The FDA's Oncologic Drugs Advisory Committee (ODAC) voted 7-to-2 that the data presented by DOR BioPharma in support of its new drug application for orBec (beclomethasone dipropionate) failed to demonstrate substantial efficacy for orBec for its intended purpose
SILVER SPRING, MarylandThe FDA's Oncologic Drugs Advisory Committee (ODAC) voted 7-to-2 that the data presented by DOR BioPharma in support of its new drug application for orBec (beclomethasone dipropionate) failed to demonstrate substantial efficacy for orBec for its intended purpose, a conclusion also reached by the FDA's review team. The company is seeking approval for orBec for the treatment of graft-vs-host disease (GVHD) involving the gastrointestinal tract in conjunction with an induction course of high-dose prednisone or prednisolone. The oral drug is a diester of beclomethasone, a synthetic corticosteroid with anti-inflammatory and immunosuppressive effects. It was granted orphan drug designation and fast track status during its development.
The company submitted findings from two trials of orBec as a treatment for GVHD following allogeneic hematopoietic cell transplantation to support the drug's efficacy. The pivotal study, a phase III, multicenter, randomized, double-blind, placebo-controlled trial, involved 129 patients with grade 2 GVHD who received a 10-day induction course of high-dose prednisone and either orBec or placebo for 50 days. The supportive study was a single-institution, randomized, double-blind, placebo-controlled phase II trial in 60 patients with GI GVHD.
The pivotal study's primary endpoint (time to GVHD treatment failure through study day 50) failed to reach significance (P = .118) despite a 37% lower risk of treatment failure for the orBec group. Through day 80 (a secondary endpoint), the difference was significant (P = .023) with a 46% lower risk of treatment failure for the orBec patients.
A secondary efficacy endpoint (proportion of patients with GVHD treatment failure by study day 50) showed a significant difference in favor of orBec (31% vs 48% for placebo, P = .05).
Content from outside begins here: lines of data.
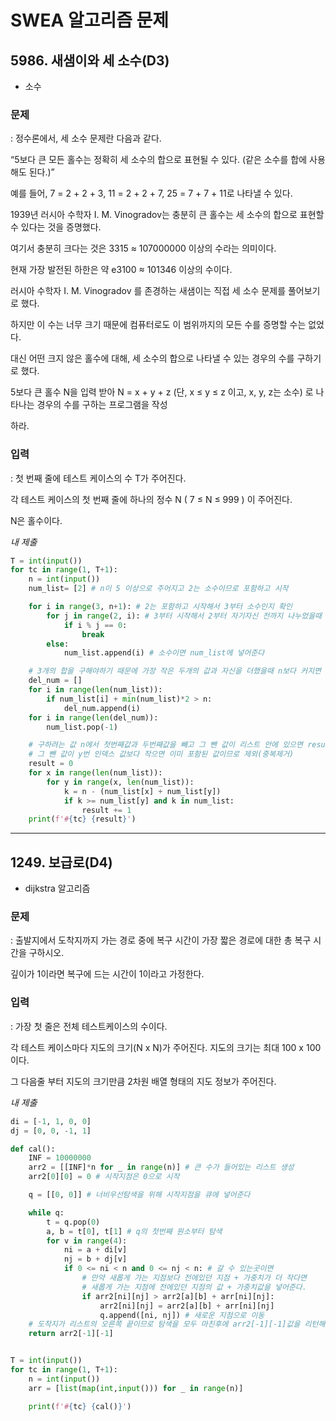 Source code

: # SWEA 알고리즘 문제
## 5986. 새샘이와 세 소수(D3)
- 소수

### 문제

: 정수론에서, 세 소수 문제란 다음과 같다.

“5보다 큰 모든 홀수는 정확히 세 소수의 합으로 표현될 수 있다. (같은 소수를 합에 사용해도 된다.)”

예를 들어, 7 = 2 + 2 + 3, 11 = 2 + 2 + 7, 25 = 7 + 7 + 11로 나타낼 수 있다.

1939년 러시아 수학자 I. M. Vinogradov는 충분히 큰 홀수는 세 소수의 합으로 표현할 수 있다는 것을 증명했다.

여기서 충분히 크다는 것은 3315 ≈ 107000000 이상의 수라는 의미이다.

현재 가장 발전된 하한은 약 e3100 ≈ 101346 이상의 수이다.

러시아 수학자 I. M. Vinogradov 를 존경하는 새샘이는 직접 세 소수 문제를 풀어보기로 했다.

하지만 이 수는 너무 크기 때문에 컴퓨터로도 이 범위까지의 모든 수를 증명할 수는 없었다.

대신 어떤 크지 않은 홀수에 대해, 세 소수의 합으로 나타낼 수 있는 경우의 수를 구하기로 했다.

5보다 큰 홀수 N을 입력 받아 N = x + y + z (단, x ≤ y ≤ z 이고, x, y, z는 소수) 로 나타나는 경우의 수를 구하는 프로그램을 작성

하라.

### 입력

: 첫 번째 줄에 테스트 케이스의 수 T가 주어진다.

각 테스트 케이스의 첫 번째 줄에 하나의 정수 N ( 7 ≤ N ≤ 999 ) 이 주어진다.

N은 홀수이다.

*내 제출*
```python
T = int(input())
for tc in range(1, T+1):
    n = int(input())
    num_list= [2] # n이 5 이상으로 주어지고 2는 소수이므로 포함하고 시작

    for i in range(3, n+1): # 2는 포함하고 시작해서 3부터 소수인지 확인
        for j in range(2, i): # 3부터 시작해서 2부터 자기자신 전까지 나누었을때 나머지가 0이면 break(소수가 아닌 경우)
            if i % j == 0:
                break
        else:
            num_list.append(i) # 소수이면 num_list에 넣어준다

    # 3개의 합을 구해야하기 때문에 가장 작은 두개의 값과 자신을 더했을때 n보다 커지면 제거
    del_num = []
    for i in range(len(num_list)):
        if num_list[i] + min(num_list)*2 > n:
            del_num.append(i)
    for i in range(len(del_num)):
        num_list.pop(-1)

    # 구하려는 값 n에서 첫번째값과 두번째값을 빼고 그 뺀 값이 리스트 안에 있으면 result +1
    # 그 뺀 값이 y번 인덱스 값보다 작으면 이미 포함된 값이므로 제외(중복제거)
    result = 0
    for x in range(len(num_list)):
        for y in range(x, len(num_list)):
            k = n - (num_list[x] + num_list[y])
            if k >= num_list[y] and k in num_list:
                result += 1
    print(f'#{tc} {result}')
```
---

## 1249. 보급로(D4)
- dijkstra 알고리즘

### 문제

: 출발지에서 도착지까지 가는 경로 중에 복구 시간이 가장 짧은 경로에 대한 총 복구 시간을 구하시오.

깊이가 1이라면 복구에 드는 시간이 1이라고 가정한다.

### 입력

: 가장 첫 줄은 전체 테스트케이스의 수이다.

각 테스트 케이스마다 지도의 크기(N x N)가 주어진다. 지도의 크기는 최대 100 x 100이다.

그 다음줄 부터 지도의 크기만큼 2차원 배열 형태의 지도 정보가 주어진다.

*내 제출*
```python
di = [-1, 1, 0, 0]
dj = [0, 0, -1, 1]

def cal():
    INF = 10000000
    arr2 = [[INF]*n for _ in range(n)] # 큰 수가 들어있는 리스트 생성
    arr2[0][0] = 0 # 시작지점은 0으로 시작

    q = [[0, 0]] # 너비우선탐색을 위해 시작지점을 큐에 넣어준다

    while q:
        t = q.pop(0)
        a, b = t[0], t[1] # q의 첫번째 원소부터 탐색
        for v in range(4):
            ni = a + di[v]
            nj = b + dj[v]
            if 0 <= ni < n and 0 <= nj < n: # 갈 수 있는곳이면
                # 만약 새롭게 가는 지점보다 전에있던 지점 + 가중치가 더 작다면 
                # 새롭게 가는 지점에 전에있던 지점의 값 + 가중치값을 넣어준다. 
                if arr2[ni][nj] > arr2[a][b] + arr[ni][nj]:
                    arr2[ni][nj] = arr2[a][b] + arr[ni][nj]
                    q.append([ni, nj]) # 새로운 지점으로 이동
    # 도착지가 리스트의 오른쪽 끝이므로 탐색을 모두 마친후에 arr2[-1][-1]값을 리턴해준다.
    return arr2[-1][-1] 


T = int(input())
for tc in range(1, T+1):
    n = int(input())
    arr = [list(map(int,input())) for _ in range(n)]

    print(f'#{tc} {cal()}')
```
By day 80, the difference was 39% vs 65% (P = .003).
At day 200 post-transplant (a safety endpoint), orBec patients had a higher survival rate (92% vs 76% for placebo patients) (HR 0.29, P = .014). The estimated 1-year post-randomization mortality was significant in favor of orBec (29% vs 42% for placebo) (HR 0.54, P = .04). This was not a pre-specified endpoint. "Patients with GVHD randomized to orBec had meaningful reductions in mortality," said George B. McDonald, MD, head of gastroenterology/hematology, Fred Hutchinson Cancer Research Center.
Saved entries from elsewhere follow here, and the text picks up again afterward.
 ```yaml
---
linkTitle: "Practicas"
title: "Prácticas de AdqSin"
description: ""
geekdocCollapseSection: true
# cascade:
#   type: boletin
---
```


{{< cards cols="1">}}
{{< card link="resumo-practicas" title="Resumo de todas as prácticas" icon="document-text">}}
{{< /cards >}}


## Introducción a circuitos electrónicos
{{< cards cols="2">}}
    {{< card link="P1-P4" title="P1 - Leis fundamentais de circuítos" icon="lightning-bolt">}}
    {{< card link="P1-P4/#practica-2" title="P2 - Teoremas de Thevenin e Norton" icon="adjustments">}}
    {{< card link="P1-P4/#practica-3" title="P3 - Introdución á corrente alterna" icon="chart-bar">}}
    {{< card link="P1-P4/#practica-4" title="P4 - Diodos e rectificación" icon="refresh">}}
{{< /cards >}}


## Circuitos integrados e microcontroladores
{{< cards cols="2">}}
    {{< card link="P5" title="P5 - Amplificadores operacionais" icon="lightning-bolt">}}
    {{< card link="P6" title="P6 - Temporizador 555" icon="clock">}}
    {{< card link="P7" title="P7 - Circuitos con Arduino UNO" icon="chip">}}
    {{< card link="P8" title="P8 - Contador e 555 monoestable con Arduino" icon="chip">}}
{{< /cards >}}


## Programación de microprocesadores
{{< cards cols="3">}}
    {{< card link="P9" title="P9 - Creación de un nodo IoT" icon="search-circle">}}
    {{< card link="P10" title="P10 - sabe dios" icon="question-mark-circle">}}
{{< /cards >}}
In its analysis, FDA emphasized that the pivotal study had failed its primary efficacy endpoint and that the trial had a major imbalance in the number of nonmyeloablative transplants between the treatment and placebo arms. "Once the study failed on the primary endpoint, any further analyses are exploratory, and statistical significance cannot be determined," said FDA medical reviewer Nancy S. Scher, MD.